[Opening INFORMATION SHOWN section]

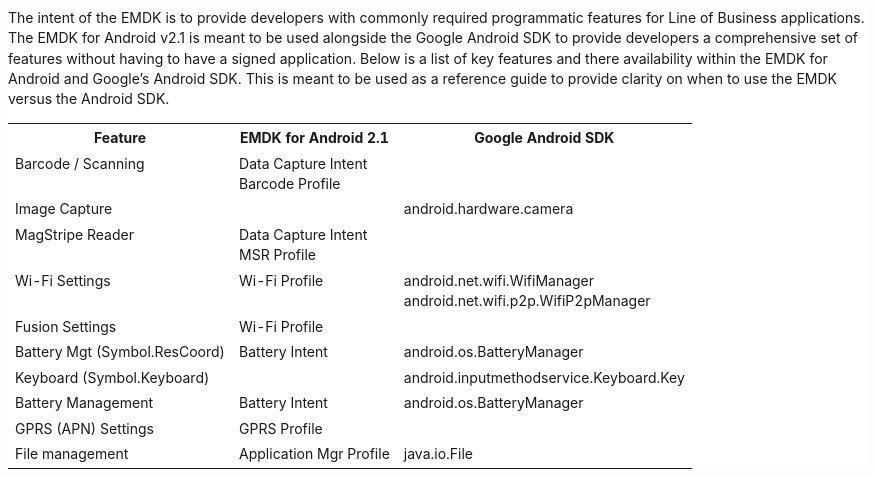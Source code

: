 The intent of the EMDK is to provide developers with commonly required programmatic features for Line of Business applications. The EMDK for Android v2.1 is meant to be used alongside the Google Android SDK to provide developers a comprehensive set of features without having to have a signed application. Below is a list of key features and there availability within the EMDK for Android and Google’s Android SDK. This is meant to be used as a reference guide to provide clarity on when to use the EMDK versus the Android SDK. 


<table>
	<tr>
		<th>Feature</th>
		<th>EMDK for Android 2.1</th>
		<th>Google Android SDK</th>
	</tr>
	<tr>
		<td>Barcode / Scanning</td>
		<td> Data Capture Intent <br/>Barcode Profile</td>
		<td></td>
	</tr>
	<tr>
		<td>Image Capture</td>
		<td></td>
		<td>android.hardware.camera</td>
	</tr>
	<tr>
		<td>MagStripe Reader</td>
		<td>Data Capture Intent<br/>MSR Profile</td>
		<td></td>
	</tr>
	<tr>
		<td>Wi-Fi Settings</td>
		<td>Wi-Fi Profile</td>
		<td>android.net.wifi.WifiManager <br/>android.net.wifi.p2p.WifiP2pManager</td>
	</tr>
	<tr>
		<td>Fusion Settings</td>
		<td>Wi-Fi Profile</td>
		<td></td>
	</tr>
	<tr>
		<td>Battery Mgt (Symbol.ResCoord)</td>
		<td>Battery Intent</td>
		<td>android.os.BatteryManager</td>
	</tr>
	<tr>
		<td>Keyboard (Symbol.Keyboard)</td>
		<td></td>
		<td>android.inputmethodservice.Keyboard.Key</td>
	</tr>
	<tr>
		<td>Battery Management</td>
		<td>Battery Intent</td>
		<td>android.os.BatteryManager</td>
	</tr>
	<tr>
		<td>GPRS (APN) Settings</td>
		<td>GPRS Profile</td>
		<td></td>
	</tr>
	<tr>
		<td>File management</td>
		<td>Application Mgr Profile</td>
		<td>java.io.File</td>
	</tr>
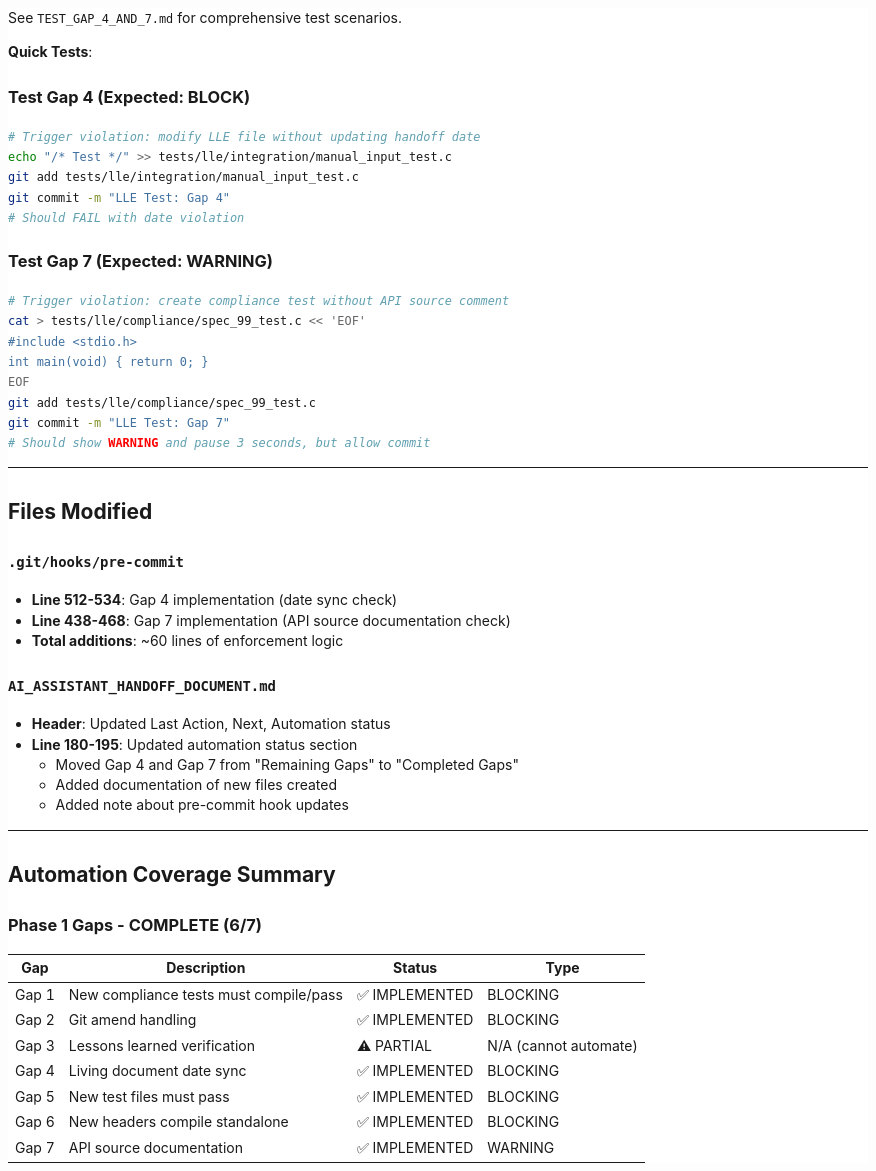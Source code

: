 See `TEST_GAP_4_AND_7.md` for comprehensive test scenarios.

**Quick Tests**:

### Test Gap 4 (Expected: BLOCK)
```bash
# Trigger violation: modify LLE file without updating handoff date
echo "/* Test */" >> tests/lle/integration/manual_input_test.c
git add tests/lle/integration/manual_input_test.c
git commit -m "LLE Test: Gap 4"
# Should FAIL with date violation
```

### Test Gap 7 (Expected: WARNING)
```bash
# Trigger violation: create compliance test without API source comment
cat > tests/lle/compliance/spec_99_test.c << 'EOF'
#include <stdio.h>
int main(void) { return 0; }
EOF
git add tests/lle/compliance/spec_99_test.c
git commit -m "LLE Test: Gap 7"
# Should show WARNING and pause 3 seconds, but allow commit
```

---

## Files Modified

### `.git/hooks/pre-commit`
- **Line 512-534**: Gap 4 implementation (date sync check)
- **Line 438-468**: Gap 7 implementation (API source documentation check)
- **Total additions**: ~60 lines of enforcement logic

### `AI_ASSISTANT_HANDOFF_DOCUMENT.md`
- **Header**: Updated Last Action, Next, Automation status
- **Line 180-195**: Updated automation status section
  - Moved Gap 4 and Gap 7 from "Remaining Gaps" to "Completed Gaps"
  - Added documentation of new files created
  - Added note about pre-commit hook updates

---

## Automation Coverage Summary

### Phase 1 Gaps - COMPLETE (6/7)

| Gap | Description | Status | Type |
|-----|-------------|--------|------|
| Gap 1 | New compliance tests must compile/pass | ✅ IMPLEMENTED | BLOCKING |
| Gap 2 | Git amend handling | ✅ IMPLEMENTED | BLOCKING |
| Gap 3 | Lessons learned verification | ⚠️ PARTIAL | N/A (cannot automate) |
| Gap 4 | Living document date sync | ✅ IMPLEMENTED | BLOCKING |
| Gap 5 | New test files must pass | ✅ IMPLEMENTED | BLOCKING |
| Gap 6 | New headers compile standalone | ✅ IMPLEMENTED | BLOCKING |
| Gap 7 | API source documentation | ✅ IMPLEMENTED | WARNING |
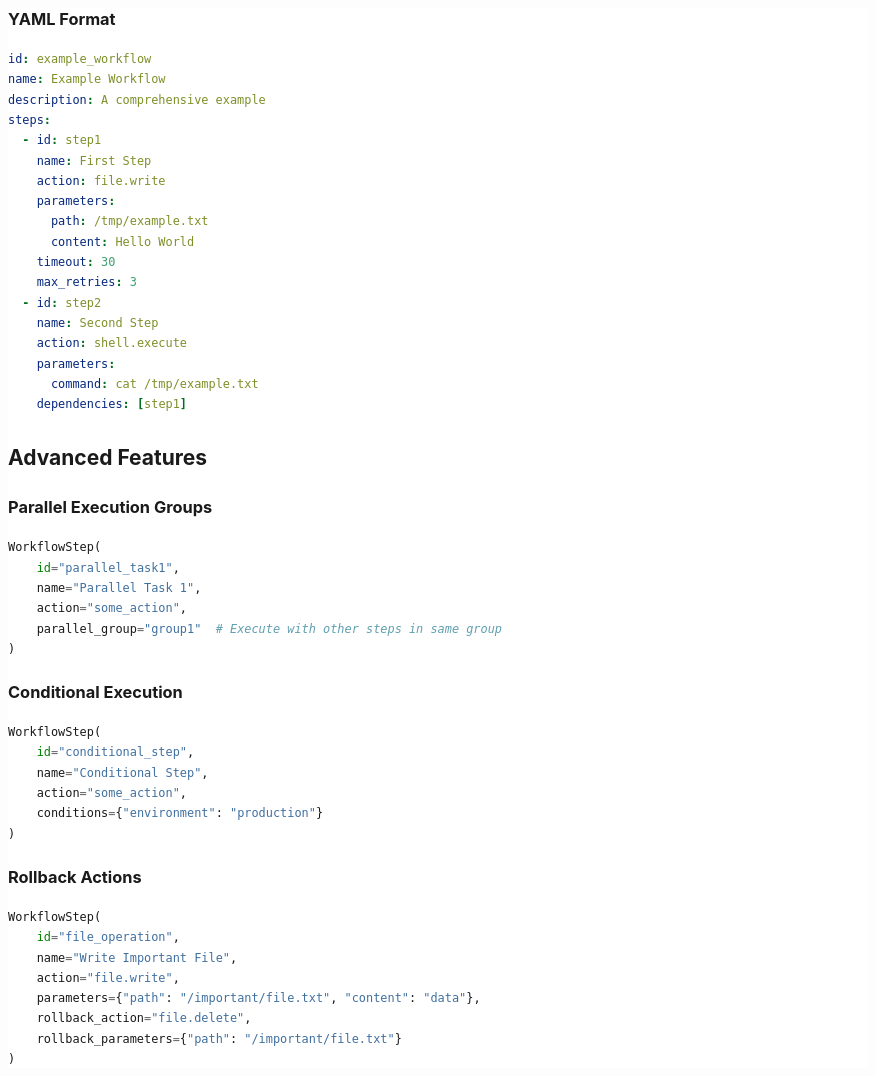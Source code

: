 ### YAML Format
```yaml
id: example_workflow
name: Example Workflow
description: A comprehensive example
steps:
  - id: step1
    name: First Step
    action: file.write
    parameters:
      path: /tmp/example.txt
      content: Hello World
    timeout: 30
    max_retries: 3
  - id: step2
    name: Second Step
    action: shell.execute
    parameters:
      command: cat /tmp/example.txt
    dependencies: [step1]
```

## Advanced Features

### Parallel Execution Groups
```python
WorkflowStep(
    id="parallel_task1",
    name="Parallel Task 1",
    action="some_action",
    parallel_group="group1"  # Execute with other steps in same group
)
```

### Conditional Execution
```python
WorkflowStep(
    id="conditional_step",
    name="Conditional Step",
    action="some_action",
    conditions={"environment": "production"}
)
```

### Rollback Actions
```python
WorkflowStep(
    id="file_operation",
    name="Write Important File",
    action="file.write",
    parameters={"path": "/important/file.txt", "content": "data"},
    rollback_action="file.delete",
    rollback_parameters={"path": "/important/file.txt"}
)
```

[Closing INFORMATION SHOWN section]
[Opening INFORMATION SHOWN section]

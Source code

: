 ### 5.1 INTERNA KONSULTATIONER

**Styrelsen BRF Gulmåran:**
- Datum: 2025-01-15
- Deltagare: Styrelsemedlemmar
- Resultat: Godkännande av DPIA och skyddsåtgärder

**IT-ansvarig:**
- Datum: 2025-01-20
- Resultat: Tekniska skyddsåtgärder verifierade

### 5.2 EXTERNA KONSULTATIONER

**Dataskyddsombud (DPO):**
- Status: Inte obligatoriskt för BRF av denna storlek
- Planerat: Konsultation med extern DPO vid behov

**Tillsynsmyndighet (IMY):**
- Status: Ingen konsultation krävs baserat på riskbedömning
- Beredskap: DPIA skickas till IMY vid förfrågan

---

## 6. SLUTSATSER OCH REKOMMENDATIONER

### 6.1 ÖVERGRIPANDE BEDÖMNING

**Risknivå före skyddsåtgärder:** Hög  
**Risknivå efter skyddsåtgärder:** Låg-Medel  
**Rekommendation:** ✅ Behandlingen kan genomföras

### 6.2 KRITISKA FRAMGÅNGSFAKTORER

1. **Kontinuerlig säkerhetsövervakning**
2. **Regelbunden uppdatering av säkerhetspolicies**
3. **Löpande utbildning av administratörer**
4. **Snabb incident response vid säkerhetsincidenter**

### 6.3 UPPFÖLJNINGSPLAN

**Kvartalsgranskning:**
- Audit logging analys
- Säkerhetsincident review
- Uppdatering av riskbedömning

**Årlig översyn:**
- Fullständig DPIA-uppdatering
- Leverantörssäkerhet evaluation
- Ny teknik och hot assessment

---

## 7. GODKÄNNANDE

[Closing INFORMATION SHOWN section]

» **INSTRUCTIONS TO FOLLOW**
Where the listing above reaches the line that contains "comprehensive test scenarios.", start retyping, and finish with the line that contains "- **Line 438-468**: Gap"; reproduce those lines exactly and no others.

» **ANSWER SECTION**
: See `TEST_GAP_4_AND_7.md` for comprehensive test scenarios.

**Quick Tests**:

### Test Gap 4 (Expected: BLOCK)
```bash
# Trigger violation: modify LLE file without updating handoff date
echo "/* Test */" >> tests/lle/integration/manual_input_test.c
git add tests/lle/integration/manual_input_test.c
git commit -m "LLE Test: Gap 4"
# Should FAIL with date violation
```

### Test Gap 7 (Expected: WARNING)
```bash
# Trigger violation: create compliance test without API source comment
cat > tests/lle/compliance/spec_99_test.c << 'EOF'
#include <stdio.h>
int main(void) { return 0; }
EOF
git add tests/lle/compliance/spec_99_test.c
git commit -m "LLE Test: Gap 7"
# Should show WARNING and pause 3 seconds, but allow commit
```

---

## Files Modified

### `.git/hooks/pre-commit`
- **Line 512-534**: Gap 4 implementation (date sync check)
- **Line 438-468**: Gap 7 implementation (API source documentation check)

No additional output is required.